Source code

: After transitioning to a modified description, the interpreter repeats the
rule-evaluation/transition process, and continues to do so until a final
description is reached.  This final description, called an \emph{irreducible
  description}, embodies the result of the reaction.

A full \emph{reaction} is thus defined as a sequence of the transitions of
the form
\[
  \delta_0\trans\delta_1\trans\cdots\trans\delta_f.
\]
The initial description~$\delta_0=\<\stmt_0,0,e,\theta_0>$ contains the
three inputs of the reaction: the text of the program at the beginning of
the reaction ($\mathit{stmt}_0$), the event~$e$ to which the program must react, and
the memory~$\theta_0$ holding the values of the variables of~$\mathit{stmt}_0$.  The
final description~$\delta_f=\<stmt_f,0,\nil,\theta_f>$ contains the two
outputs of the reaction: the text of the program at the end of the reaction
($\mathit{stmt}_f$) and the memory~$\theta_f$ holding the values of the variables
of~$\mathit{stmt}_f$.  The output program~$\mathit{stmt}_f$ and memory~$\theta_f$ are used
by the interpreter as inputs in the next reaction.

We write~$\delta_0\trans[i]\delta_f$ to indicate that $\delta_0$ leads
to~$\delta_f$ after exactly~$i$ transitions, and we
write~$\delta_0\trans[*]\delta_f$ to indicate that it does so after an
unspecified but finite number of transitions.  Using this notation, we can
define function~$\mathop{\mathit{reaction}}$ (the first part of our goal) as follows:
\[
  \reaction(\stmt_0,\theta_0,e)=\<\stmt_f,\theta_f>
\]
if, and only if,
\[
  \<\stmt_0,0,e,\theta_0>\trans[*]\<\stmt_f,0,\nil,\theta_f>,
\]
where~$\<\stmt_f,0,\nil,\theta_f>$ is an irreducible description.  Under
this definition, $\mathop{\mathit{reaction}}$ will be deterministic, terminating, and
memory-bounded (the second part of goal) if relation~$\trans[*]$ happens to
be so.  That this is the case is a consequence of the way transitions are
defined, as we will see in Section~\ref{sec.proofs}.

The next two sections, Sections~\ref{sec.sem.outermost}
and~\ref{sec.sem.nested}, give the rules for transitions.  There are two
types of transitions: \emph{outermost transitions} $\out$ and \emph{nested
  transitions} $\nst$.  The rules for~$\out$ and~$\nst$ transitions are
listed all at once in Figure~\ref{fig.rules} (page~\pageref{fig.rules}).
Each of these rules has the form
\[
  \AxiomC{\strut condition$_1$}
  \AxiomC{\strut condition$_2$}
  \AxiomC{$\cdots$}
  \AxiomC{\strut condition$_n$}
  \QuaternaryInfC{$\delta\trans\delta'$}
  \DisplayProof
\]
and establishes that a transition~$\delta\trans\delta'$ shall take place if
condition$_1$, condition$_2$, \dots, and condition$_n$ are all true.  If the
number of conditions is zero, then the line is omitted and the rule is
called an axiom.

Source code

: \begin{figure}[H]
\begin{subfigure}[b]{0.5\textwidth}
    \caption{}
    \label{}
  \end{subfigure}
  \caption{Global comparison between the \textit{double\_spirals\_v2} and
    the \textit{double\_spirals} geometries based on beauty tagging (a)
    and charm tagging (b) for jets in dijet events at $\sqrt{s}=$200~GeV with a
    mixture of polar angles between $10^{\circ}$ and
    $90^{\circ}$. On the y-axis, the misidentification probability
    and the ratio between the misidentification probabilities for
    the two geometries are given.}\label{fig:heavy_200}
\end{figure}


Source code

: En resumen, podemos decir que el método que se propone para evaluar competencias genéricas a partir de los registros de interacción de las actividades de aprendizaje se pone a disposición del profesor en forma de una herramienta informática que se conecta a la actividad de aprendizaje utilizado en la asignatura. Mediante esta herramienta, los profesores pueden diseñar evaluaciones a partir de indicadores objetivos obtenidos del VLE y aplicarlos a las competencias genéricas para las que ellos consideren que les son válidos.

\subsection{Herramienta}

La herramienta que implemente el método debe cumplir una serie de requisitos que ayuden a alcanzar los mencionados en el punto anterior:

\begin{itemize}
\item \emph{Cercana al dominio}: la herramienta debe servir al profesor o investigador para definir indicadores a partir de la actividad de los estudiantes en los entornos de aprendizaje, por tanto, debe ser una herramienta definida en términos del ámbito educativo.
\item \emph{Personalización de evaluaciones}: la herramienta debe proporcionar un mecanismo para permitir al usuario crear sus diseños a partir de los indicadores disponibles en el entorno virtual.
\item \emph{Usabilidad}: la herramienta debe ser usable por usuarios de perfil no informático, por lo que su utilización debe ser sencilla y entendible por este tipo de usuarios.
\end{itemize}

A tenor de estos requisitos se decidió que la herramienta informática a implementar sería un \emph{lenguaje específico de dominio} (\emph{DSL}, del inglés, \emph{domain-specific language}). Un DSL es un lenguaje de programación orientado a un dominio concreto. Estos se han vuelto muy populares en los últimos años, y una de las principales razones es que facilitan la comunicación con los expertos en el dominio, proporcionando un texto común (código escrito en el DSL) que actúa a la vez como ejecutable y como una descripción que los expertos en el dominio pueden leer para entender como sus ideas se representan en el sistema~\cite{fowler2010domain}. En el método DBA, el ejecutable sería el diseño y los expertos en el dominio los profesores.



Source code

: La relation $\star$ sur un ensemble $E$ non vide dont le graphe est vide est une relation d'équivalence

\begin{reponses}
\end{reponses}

++++++++++++++++++++

DIRECTIONS FOR THIS TASK:
Only the lines above starting with the one with "final description~$\delta_f=\<stmt_f,0,\nil,\theta_f>$ contains" and going through the one with "memory~$\theta_f$ are used" are to be copied, word for word and with both ends kept.

TASK OUTPUT:
final description~$\delta_f=\<stmt_f,0,\nil,\theta_f>$ contains the two
outputs of the reaction: the text of the program at the end of the reaction
($\mathit{stmt}_f$) and the memory~$\theta_f$ holding the values of the variables
of~$\mathit{stmt}_f$.  The output program~$\mathit{stmt}_f$ and memory~$\theta_f$ are used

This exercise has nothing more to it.